Crecí entre relatos que hablaban de un Dios único, todopoderoso y distante, pero también escuché, en las grietas de la tradición de mis tías serranas, de las amigas de mi madre, de todas ellas, historias de mujeres que curaban, soñaban, amaban sin pedir permiso. Tal vez fueron ellas las que me mostraron que la espiritualidad podía ser algo más, abrazo, cuerpo, tierra húmeda; que no necesitaba altares de piedra, sino raíces y piel. 
Este ensayo es, entonces, una confesión y una ofrenda. Confesión porque me reconozco hijo de un tiempo que aprendió a desconfiar de lo vivo. Ofrenda porque deseo que mis palabras sean semillas que otros puedan plantar donde encuentren tierra fértil: en la memoria, en el deseo, en la comunidad. 

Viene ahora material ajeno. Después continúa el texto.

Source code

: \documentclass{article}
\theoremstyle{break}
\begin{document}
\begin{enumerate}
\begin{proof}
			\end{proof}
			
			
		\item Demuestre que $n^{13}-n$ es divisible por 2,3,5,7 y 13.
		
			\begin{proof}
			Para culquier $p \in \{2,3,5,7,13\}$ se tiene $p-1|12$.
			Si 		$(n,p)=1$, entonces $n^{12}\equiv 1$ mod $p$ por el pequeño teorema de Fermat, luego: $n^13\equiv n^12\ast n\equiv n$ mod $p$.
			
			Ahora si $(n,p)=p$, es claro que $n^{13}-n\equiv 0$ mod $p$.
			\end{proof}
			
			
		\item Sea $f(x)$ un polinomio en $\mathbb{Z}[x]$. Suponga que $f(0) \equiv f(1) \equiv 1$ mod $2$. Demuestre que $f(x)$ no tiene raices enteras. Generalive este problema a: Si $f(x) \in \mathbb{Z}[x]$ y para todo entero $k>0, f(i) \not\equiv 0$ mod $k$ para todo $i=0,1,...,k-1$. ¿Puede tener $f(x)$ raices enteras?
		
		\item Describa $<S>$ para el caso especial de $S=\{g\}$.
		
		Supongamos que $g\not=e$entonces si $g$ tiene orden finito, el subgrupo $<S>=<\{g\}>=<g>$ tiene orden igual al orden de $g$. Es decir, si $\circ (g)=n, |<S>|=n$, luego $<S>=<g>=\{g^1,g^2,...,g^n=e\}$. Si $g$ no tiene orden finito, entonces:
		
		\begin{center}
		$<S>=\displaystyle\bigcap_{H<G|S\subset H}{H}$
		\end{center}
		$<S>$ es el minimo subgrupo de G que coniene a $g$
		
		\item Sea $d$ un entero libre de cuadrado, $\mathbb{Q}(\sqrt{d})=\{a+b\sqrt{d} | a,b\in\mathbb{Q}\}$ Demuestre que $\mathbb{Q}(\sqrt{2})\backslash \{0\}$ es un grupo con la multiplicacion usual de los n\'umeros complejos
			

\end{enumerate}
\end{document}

Escribo para quienes sienten que la vida pide ser reencantada., redibujada, repintada, como nos dice Paulo Freire corresponde a la tarea del educador.  Para quienes saben que las supuestas almas no se salvan solas. Para quienes presienten que la verdadera transformación empieza cuando dejamos de obedecer al Uno y aprendemos, de nuevo, a vivir entre muchos.